Текст книги "Собрание малоформатной прозы. Том 8. Ужасы, мистика, фантастика, криминал, современная проза"
Автор книги: Юрий и Аркадий Видинеевы
Жанр: Научная фантастика, Фантастика
Возрастные ограничения: +18
сообщить о неприемлемом содержимом
Текущая страница: 4 (всего у книги 14 страниц) [доступный отрывок для чтения: 5 страниц]
Чермантей получил это имя по случаю наделения его посмертной силой чёрного колдуна, у которого он был и проводником, и слугой, и помощником, и прилежным учеником, как к тому обязывала его непререкаемая воля колдуна. Сорок лет прошли для него подобно нескончаемой тёмной ночи. Всё это время его сердце разрывалось от разлуки с любимой невестой, от горя невосполнимой утраты. Злые духи прорекли ему её судьбу, но скрыли то, что однажды он повстречает свою невесту в лице её красавицы дочки.

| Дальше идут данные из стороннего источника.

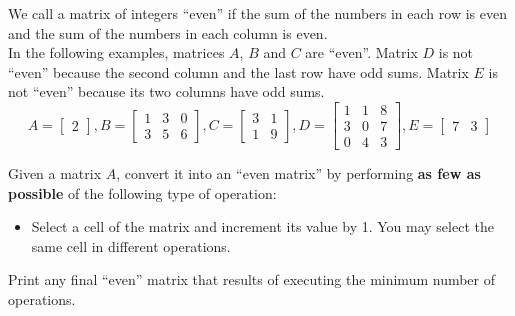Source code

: %

We call a matrix of integers ``even'' if the sum of the numbers in each row is even and the sum of the numbers in each column is even.\\

In the following examples, matrices $A$, $B$ and $C$ are ``even''. Matrix $D$ is not ``even'' because the second column and the last row have odd sums.  Matrix $E$ is not ``even'' because its two columns have odd sums.\\

\begin{equation*}
  A =
  \begin{bmatrix}
    2
  \end{bmatrix},
  B =
  \begin{bmatrix}
    1 & 3 & 0 \\
    3 & 5 & 6
  \end{bmatrix},
  C =
  \begin{bmatrix}
    3 & 1 \\
    1 & 9
  \end{bmatrix},
  D =
  \begin{bmatrix}
    1 & 1 & 8 \\
    3 & 0 & 7 \\
    0 & 4 & 3
  \end{bmatrix},
  E =
  \begin{bmatrix}
    7 & 3
  \end{bmatrix}
\end{equation*}


Given a matrix $A$, convert it into an ``even matrix'' by performing \textbf{as few as possible} of the following type of operation:\\

\begin{itemize}
  \item Select a cell of the matrix and increment its value by 1. You may select
        the same cell in different operations.
\end{itemize}

Print any final ``even'' matrix that results of executing the minimum number of operations.

%
%

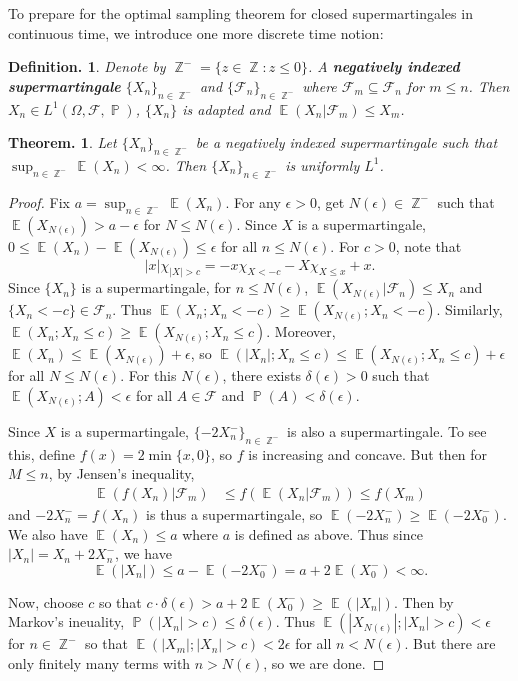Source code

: \documentclass[11pt, a4paper]{memoir}
\DeclareMathOperator{\Z}{{\mathbb{Z}}}
\theoremstyle{change}
\newtheorem{theorem}{Theorem.}[section]
\theoremstyle{plain}
\theoremstyle{nonumberplain}
\newtheorem{definition}{Definition.}
\newtheorem{proof}{Proof}
\DeclareMathOperator{\pr}{{\mathbb{P}}}
\DeclareMathOperator{\E}{{\mathbb{E}}}
\newcommand{\defn}[1]{{\boldmath\bfseries #1}}
\numberwithin{equation}{section}
\begin{document}
To prepare for the optimal sampling theorem for closed supermartingales in continuous time, we introduce one more discrete time notion:
\begin{definition}
    Denote by $\Z^-=\{z\in\Z:z\leq 0\}$.
    A \defn{negatively indexed supermartingale} $\{X_n\}_{n\in\Z^-}$ and $\{\mathcal{F}_n\}_{n\in\Z^-}$ where $\mathcal{F}_m\subseteq\mathcal{F}_n$ for $m\leq n$.
    Then $X_n\in L^1(\Omega,\mathcal{F},\pr)$, $\{X_n\}$ is adapted and $\E(X_n|\mathcal{F}_m)\leq X_m$.
\end{definition}
\begin{theorem}
    Let $\{X_n\}_{n\in\Z^-}$ be a negatively indexed supermartingale such that $\sup_{n\in\Z^-}\E(X_n)<\infty$.
    Then $\{X_n\}_{n\in\Z^-}$ is uniformly $L^1$.
\end{theorem}
\begin{proof}
    Fix $a=\sup_{n\in\Z^-}\E(X_n)$.
    For any $\epsilon>0$, get $N(\epsilon)\in\Z^-$ such that $\E(X_{N(\epsilon)})>a-\epsilon$ for $N\leq N(\epsilon)$.
    Since $X$ is a supermartingale, $0\leq\E(X_n)-\E(X_{N(\epsilon)})\leq\epsilon$ for all $n\leq N(\epsilon)$.
    For $c>0$, note that
    \begin{equation*}
        |x|\chi_{|X|>c}=-x\chi_{X<-c}-X\chi_{X\leq x}+x.
    \end{equation*}
    Since $\{X_n\}$ is a supermartingale, for $n\leq N(\epsilon)$, $\E(X_{N(\epsilon)}|\mathcal{F}_n)\leq X_n$ and $\{X_n<-c\}\in\mathcal{F}_n$.
    Thus $\E(X_n;X_n<-c)\geq\E(X_{N(\epsilon)};X_n<-c)$.
    Similarly, $\E(X_n;X_n\leq c)\geq\E(X_{N(\epsilon)};X_n\leq c)$.
    Moreover, $\E(X_n)\leq\E(X_{N(\epsilon)})+\epsilon$, so $\E(|X_n|;X_n\leq c)\leq\E(X_{N(\epsilon)};X_n\leq c)+\epsilon$ for all $N\leq N(\epsilon)$.
    For this $N(\epsilon)$, there exists $\delta(\epsilon)>0$ such that $\E(X_{N(\epsilon)};A)<\epsilon$ for all $A\in\mathcal{F}$ and $\pr(A)<\delta(\epsilon)$.

    Since $X$ is a supermartingale, $\{-2X_n^-\}_{n\in\Z^-}$ is also a supermartingale.
    To see this, define $f(x)=2\min\{x,0\}$, so $f$ is increasing and concave.
    But then for $M\leq n$, by Jensen's inequality,
    \begin{align*}
        \E(f(X_n)|\mathcal{F}_m) &\leq f(\E(X_n|\mathcal{F}_m))\leq f(X_m)
    \end{align*}
    and $-2X_n^-=f(X_n)$ is thus a supermartingale, so $\E(-2X_n^-)\geq\E(-2X_0^-)$.
    We also have $\E(X_n)\leq a$ where $a$ is defined as above.
    Thus since $|X_n|=X_n+2X_n^-$, we have
    \begin{equation*}
        \E(|X_n|)\leq a-\E(-2X_0^-)=a+2\E(X_0^-)<\infty.
    \end{equation*}

    Now, choose $c$ so that $c\cdot\delta(\epsilon)>a+2\E(X_0^-)\geq\E(|X_n|)$.
    Then by Markov's ineuality, $\pr(|X_n|>c)\leq\delta(\epsilon)$.
    Thus $\E(|X_{N(\epsilon)}|;|X_n|>c)<\epsilon$ for $n\in\Z^-$ so that $\E(|X_m|;|X_n|>c)<2\epsilon$ for all $n<N(\epsilon)$.
    But there are only finitely many terms with $n>N(\epsilon)$, so we are done.
\end{proof}
\end{document}
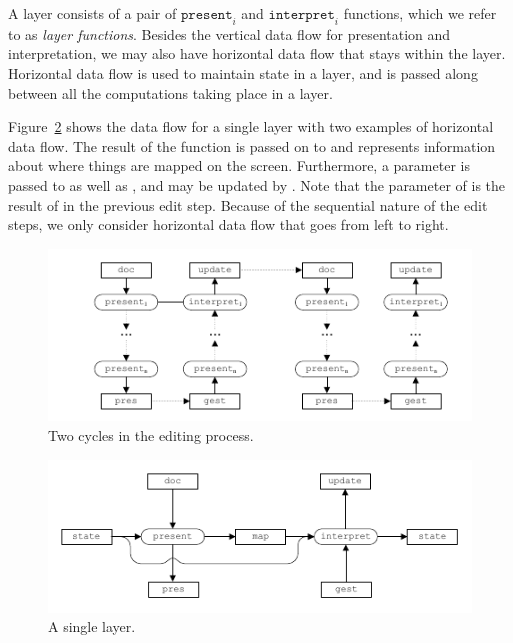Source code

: \documentclass[preprint,natbib]{sigplanconf}
\begin{document}
A layer consists of a pair of $\mathtt{present}_i$ and $\mathtt{interpret}_i$ functions, which we refer to as {\em layer functions}. Besides the vertical data flow for presentation and interpretation, we may also have horizontal data flow that stays within the layer. Horizontal data flow is used to maintain state in a layer, and is passed along between all the computations taking place in a layer.


Figure~\ref{simplesinglelayer} shows the data flow for a single layer with two examples of horizontal data flow. The result  of the function  is passed on to  and represents information about where things are mapped on the screen. Furthermore, a  parameter is passed to  as well as , and may be updated by . Note that the  parameter of  is the result of  in the previous edit step. Because of the sequential nature of the edit steps, we only consider horizontal data flow that goes from left to right.





\begin{figure}
\includegraphics[width=\columnwidth]{images/EditCycles}
\caption{Two cycles in the editing process.}\label{simpleeditprocess} 
\end{figure}



\begin{figure}
\includegraphics[width=\columnwidth]{images/SingleLayer}
\caption{A single layer.}\label{simplesinglelayer} 
\end{figure}
\end{document}
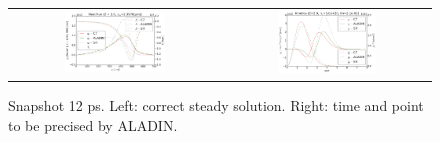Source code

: \documentclass[preprint,12pt]{elsarticle}
\newcommand{\figscale}{0.5}
\begin{document}
\begin{figure}[tbh]
  \begin{center}
    \begin{tabular}{cc}
      \includegraphics[width=\figscale\textwidth]{../VFPdata/C7_Aladin_case1_heatflux.png} &
      \includegraphics[width=\figscale\textwidth]{../VFPdata/C7_Aladin_case1_kinetics.png}
    \end{tabular}
  \caption{  
  Snapshot 12 ps. Left: correct steady solution. Right: time and point to be precised by ALADIN.}
  \end{center}
  \label{fig:C7_ALADIN_case1}
\end{figure}
\end{document}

О, горе! Его любовь взорвалась в его душе с прежней силой, сдетонировав от столкновения с той, что была всего лишь точной копией его бывшей невесты. Чермантей понимал, что перед ним иная душа, не знавшая их любви, чурающаяся его теперешнего страшного облика. Он понимал, что между ними не может быть взаимной любви, но то чувство, которое раньше сияло в его юной душе чистым и радостным светом, переродилось в состарившейся душе в порочную алчную страсть. И Чермонтей, обезумев от обуреваемых его чувств, распаляемых злыми духами, зажёг чёрную свечу и приступил к совершению сложного ритуала с принесением в жертву чёрного петуха. Он призовёт самых страшных и самых могущественных духов, чтобы просить у них о том, что несбыточно при естественном течении событий, что противоестественно природе нормальных человеческих отношений, что неприемлемо для утончённого чувства, хрупкого, как неокрепший лёд на водоёме, крепкого, как алмаз, горячего, как разбушевавшаяся плазма.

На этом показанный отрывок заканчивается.